Week 11: REFLECT -- Open data is the future of the web

Image: http://www.copyrighttribunal.gov.au/images/copyright_graphic.png

Data should be open. In every case, from the NSA keeping classified tabs on the public to people illegally downloading because they don’t want to pay for backward pricing schemes and content restrictions, the problem has been from the data itself not being transparent with the public. Libraries should aim to be as open as possible, as they are a service fundamentally there to serve the user, not the organisation. A government typically funds a library, so there is no need for profit margins that would typically require internal procedure with numbers and statistics. Everything should be released, being a government organisation, into the public domain.

Books, e-books, DVDs, history information and their own data on how their services are being used should be made available to the public. Libraries should be curators of information, not gatekeepers of information. A library’s job is to help someone find the information they are after and helpfulness can only be guaranteed if there is full disclosure of information.

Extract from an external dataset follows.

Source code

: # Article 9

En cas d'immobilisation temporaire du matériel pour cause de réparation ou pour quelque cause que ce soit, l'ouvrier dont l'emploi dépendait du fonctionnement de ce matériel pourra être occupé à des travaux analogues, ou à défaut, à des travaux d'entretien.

On a wider note as to the copyrights involved with these materials, the best information I’ve seen originates from The Pirate Party’s plan for copyright reform. Our copyright law is outdated, and the reason people are illegally downloading off of torrent sites instead of buying first hand or using the library is because libraries mightn’t be allowed or have access to the material. The Pirate Party looks to change the legislation, chiefly by:

 - giving the rights to the creators of the material and retaining their moral rights

 - reducing copyright to being held for only 15 years instead of the current ridiculous amount of time after an artist has passed on

 - Something akin to US law's “fair use” will be enforced to allow for appropriate commercial or non-commercial use of products (ie. Youtube uploads will not be taken down if they conform to this use)

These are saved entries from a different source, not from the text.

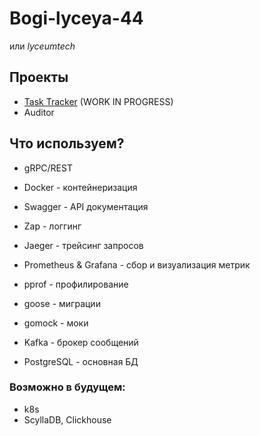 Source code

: # Bogi-lyceya-44

или *lyceumtech*

## Проекты

- [Task Tracker](https://github.com/bogi-lyceya-44/task-tracker) (WORK IN PROGRESS)
- Auditor

## Что используем?

- gRPC/REST
- Docker - контейнеризация
- Swagger - API документация

- Zap - логгинг
- Jaeger - трейсинг запросов
- Prometheus & Grafana - сбор и визуализация метрик
- pprof - профилирование

- goose - миграции
- gomock - моки

- Kafka - брокер сообщений
- PostgreSQL - основная БД

### Возможно в будущем:

- k8s
- ScyllaDB, Clickhouse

-          Exceptions will be made for remixes, parodies, or other artistic implementation of samples from copyrighted work

-          Allowing libraries and digital archives to digitise the material (really important for libraries!)

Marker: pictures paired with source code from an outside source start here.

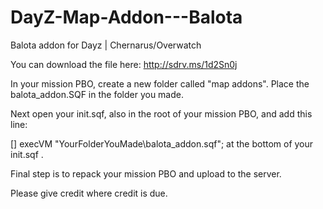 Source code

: DayZ-Map-Addon---Balota
=======================

Balota addon for Dayz | Chernarus/Overwatch

You can download the file here: http://sdrv.ms/1d2Sn0j

In your mission PBO, create a new folder called "map addons".  Place the balota_addon.SQF in the folder you made.

Next open your init.sqf, also in the root of your mission PBO, and add this line:

[] execVM "YourFolderYouMade\balota_addon.sqf"; at the bottom of your init.sqf .

Final step is to repack your mission PBO and upload to the server.

Please give credit where credit is due.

- DRM enforcement will be repealed, and instead the fundamental confusion to users will be cleared up by changing a DRM-laden product to being a “licence” for a product as opposed to “sold”

There are other changes too, but they are the main changes pertaining to libraries. Sadly, with the recent election, the Pirate Party did not win a seat, perhaps due to their ties to the Pirate Bay in how they market themselves. However, this kind of reform is what data needs to be open and fundamentally of a positive service to the user and the artist, and what libraries would need to expand their collections and how much they can offer a user. As well, these kinds of sweeping changes to copyrights could fix the deadlock between users illegally downloading and the publishers with an archaic approach to the rights of both consumer and artist in the internet age.